# ESPN 2004 Redraft: Howard #1, Nelson #2



## Hairy Midget (Nov 28, 2005)

http://insider.espn.go.com/nba/draft2006/news/story?page=redraft/2004_v2


----------



## deanwoof (Mar 10, 2003)

though i cant read it, that's good news.


----------



## JT3000 (Nov 3, 2004)

Can't reeeeaaaad.


----------



## Pain5155 (May 28, 2006)

theres no redrafts in life, u live with what u picked and if nelson did go #2, he wouldnt be with orlando so i dont see how this is good news.


----------



## deanwoof (Mar 10, 2003)

Pain5155 said:


> theres no redrafts in life, u live with what u picked and if nelson did go #2, he wouldnt be with orlando so i dont see how this is good news.


It's good news for everybody. Instead of drafting PURELY on potential, teams should be looking at people with college experience. Yes I know how rediculous this sounds since Dwight Howard came straight from HS in the exact same draft. 

But solely looking at this draft's PGs alone, Jameer has adjusted the best. Chris Duhon, who fell down to the 2nd round, is also doing really well. As is Devin Harris. The HS kids, Sebastian Telfair and Shaun Livingston, not so well.


----------



## Hairy Midget (Nov 28, 2005)

Pain5155 said:


> theres no redrafts in life, u live with what u picked and if nelson did go #2, he wouldnt be with orlando so i dont see how this is good news.

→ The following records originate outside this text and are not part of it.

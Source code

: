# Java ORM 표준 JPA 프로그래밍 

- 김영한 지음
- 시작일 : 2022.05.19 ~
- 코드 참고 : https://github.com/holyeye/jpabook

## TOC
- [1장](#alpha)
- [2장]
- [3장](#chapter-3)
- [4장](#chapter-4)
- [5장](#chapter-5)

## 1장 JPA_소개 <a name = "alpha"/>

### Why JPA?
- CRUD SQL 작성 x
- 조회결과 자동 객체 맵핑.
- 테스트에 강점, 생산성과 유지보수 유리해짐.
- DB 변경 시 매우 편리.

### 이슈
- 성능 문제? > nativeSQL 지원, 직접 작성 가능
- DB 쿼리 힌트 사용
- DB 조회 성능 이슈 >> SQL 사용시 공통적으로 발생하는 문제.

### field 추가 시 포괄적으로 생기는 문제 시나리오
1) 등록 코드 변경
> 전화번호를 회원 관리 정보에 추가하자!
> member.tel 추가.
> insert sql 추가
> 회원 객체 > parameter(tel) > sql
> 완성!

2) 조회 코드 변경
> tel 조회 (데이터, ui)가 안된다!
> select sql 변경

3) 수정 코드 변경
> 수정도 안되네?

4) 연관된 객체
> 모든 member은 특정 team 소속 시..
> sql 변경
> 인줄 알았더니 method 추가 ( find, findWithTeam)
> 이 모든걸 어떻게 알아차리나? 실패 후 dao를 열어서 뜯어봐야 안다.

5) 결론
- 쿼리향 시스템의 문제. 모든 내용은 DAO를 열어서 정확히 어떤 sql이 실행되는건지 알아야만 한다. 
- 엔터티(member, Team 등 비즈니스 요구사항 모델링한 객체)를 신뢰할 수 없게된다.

This is GREAT news because Orlando picked both 1 and 2 with the 1st pick and the 20th pick.


----------



## JNice (Jul 13, 2002)

> Believe it or not, Dwight Howard didn't have the best 2005-06 PER in this draft class. He wasn't even the best on his own team. Both those honors belong to Nelson (19.55 to Howard's 19.37), who took over for Steve Francis at midseason and immediately established himself as one of the league's better point guards. He was an absolute steal as the 20th overall pick in 2004, and had Orlando not given away Anderson Varejao this might be one of the best one-team draft hauls ever.


That was one hell of a draft. There are a few guys in that class that will most likely end up being better overall than Jameer, but still, a franchise changing draft for Orlando. And ****, had we kept Varejao... wow.


----------



## lw32 (May 24, 2003)

I wouldn't put much weight into the piece, as it isn't really going to affect how they play on the court. It is nice to see Nelson getting some pub though, definitely deserved. He played like the 2nd best player of the class last year, however Harris and Livingston both were apart of playoff runs so they will receive more light.

I might not take Nelson longterm as the 2nd best option, but boy it'd be close. He's really impressed me over the last year.


----------



## o.iatlhawksfan (Mar 3, 2006)

Is Hollinger on crack J smooth would have gone number 2 he has more ALL AROUND talent than any one, I would have pick Livingston number 3 he has all the tools to be the special player of this draft. We know Dwight should go number 1 he is an absolute beast on the boards and has unbelievable athletecism.


----------



## JNice (Jul 13, 2002)

o.iatlhawksfan said:


> Is Hollinger on crack J smooth would have gone number 2 he has more ALL AROUND talent than any one, I would have pick Livingston number 3 he has all the tools to be the special player of this draft. We know Dwight should go number 1 he is an absolute beast on the boards and has unbelievable athletecism.



Smith might go ahead of Nelson still based on potential but I don't think that is the point of it. The point of it, if I'm not mistaken, is to kind of rank them by what they have done so far. And Nelson's numbers as a starter since being drafted have been pretty darn good.


----------



## NJ Grand NJ (Feb 22, 2005)

Emeka has one injury filled season and everyone forgets about him?


----------



## JNice (Jul 13, 2002)

NJ Grand NJ said:


> Emeka has one injury filled season and everyone forgets about him?



No. The PER stats show Nelson should be above Emeka. Emeka's numbers weren't that fantastic as a rook (his efficiency stunk) and he wasn't looking very good last year before he got injured. Emeka isn't a number one guy and I think using him as one is setting him up for failure.


----------



## Priest (Jun 24, 2003)

glad i made the fan club


----------



## ATLien (Jun 18, 2002)

o.iatlhawksfan said:


> Is Hollinger on crack J smooth would have gone number 2 he has more ALL AROUND talent than any one, I would have pick Livingston number 3 he has all the tools to be the special player of this draft. We know Dwight should go number 1 he is an absolute beast on the boards and has unbelievable athletecism.


I agree.

It's amazing that Josh Smith & Dwight Howard played on the same AAU squad. And now, both are on the fast track to NBA stardom.


----------